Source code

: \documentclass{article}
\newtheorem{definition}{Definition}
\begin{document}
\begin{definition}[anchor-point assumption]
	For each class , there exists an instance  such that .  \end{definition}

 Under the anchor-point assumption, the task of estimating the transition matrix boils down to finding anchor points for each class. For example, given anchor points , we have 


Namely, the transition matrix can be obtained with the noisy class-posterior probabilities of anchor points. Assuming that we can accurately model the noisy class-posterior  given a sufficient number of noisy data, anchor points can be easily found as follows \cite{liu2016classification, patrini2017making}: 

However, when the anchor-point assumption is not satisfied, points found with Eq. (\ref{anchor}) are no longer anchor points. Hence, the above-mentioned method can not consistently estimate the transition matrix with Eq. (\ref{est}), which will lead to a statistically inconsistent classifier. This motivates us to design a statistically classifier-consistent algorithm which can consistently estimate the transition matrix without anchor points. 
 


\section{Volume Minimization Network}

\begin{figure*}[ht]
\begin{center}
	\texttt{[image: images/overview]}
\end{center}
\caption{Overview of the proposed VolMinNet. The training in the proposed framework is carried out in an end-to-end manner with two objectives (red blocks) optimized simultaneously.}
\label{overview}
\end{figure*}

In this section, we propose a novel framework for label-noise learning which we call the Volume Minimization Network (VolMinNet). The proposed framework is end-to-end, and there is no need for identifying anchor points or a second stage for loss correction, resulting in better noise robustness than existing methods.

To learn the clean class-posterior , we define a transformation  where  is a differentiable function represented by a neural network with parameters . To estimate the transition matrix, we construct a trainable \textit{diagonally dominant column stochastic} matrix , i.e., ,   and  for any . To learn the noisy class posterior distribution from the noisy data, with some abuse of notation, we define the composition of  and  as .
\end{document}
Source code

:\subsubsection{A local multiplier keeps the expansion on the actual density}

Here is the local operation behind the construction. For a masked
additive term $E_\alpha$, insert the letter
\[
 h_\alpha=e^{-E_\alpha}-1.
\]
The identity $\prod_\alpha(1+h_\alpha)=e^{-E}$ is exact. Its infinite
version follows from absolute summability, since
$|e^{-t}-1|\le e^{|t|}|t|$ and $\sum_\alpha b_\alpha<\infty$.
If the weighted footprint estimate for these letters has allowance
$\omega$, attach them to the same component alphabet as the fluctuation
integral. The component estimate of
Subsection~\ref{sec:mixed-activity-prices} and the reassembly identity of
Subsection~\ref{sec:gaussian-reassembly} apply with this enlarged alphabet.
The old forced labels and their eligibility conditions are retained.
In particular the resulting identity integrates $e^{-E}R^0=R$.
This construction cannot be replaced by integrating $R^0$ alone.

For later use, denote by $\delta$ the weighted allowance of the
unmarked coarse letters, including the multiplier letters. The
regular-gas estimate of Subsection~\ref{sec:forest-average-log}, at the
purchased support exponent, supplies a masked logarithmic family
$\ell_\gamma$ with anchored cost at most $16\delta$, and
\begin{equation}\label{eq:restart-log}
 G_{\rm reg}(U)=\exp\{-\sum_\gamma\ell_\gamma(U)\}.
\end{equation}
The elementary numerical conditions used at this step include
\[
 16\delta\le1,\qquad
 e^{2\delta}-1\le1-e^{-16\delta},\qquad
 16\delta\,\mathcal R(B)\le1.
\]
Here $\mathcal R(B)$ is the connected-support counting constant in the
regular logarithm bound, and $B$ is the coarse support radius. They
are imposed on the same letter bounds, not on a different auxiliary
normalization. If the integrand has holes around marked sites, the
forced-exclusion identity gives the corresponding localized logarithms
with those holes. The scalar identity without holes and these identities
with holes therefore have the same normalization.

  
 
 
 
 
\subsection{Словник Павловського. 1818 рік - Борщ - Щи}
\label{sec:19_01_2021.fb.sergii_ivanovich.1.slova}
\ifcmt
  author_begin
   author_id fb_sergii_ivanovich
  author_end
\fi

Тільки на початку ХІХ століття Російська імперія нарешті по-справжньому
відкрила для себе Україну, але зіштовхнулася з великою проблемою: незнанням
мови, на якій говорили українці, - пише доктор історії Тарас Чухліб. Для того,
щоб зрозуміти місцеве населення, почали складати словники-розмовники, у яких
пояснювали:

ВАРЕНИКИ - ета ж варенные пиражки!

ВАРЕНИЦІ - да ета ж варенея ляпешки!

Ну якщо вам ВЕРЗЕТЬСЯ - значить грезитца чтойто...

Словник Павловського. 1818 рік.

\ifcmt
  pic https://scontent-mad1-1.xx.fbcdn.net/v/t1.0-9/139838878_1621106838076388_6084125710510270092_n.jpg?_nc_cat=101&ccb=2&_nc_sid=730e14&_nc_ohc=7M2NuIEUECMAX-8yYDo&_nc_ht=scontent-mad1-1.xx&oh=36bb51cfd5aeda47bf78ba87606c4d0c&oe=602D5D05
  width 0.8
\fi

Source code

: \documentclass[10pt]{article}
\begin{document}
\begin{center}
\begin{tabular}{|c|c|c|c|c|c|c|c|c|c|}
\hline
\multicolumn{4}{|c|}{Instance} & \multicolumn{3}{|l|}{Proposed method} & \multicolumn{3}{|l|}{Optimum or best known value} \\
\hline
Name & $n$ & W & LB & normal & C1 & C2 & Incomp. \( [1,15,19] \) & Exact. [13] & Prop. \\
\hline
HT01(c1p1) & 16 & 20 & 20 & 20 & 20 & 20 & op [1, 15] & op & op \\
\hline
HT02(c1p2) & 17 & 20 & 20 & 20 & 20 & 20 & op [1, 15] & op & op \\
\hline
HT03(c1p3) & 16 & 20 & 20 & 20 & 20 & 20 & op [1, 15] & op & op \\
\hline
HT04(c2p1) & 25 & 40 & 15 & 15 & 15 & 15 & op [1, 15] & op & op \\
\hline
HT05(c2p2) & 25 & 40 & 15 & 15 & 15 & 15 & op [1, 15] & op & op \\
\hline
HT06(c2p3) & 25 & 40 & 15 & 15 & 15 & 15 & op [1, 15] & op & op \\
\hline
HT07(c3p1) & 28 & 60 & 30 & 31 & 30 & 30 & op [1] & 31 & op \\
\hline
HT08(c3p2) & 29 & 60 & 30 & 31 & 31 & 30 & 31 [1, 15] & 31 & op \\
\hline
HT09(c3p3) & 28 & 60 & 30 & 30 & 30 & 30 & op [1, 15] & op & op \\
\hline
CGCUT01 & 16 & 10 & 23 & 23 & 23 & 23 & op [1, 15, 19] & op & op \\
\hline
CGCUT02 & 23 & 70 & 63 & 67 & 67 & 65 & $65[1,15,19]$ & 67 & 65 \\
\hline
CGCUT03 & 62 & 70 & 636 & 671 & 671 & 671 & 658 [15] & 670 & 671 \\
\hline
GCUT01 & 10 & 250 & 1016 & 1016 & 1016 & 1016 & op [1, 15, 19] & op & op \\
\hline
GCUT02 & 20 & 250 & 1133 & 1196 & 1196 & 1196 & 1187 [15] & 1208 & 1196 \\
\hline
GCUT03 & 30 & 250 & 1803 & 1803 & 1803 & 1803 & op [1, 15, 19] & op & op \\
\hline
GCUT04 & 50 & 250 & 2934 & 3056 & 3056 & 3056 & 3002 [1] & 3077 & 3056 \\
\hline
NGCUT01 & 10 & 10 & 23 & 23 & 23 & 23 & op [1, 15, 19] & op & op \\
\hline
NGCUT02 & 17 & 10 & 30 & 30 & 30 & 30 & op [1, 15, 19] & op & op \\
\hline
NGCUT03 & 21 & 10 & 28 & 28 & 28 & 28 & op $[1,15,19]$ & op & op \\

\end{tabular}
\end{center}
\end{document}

__What this task involves__. Every line above that includes the word "holes" should be listed.

__Output for this exercise__.
normalization. If the integrand has holes around marked sites, the
with those holes. The scalar identity without holes and these identities
with holes therefore have the same normalization.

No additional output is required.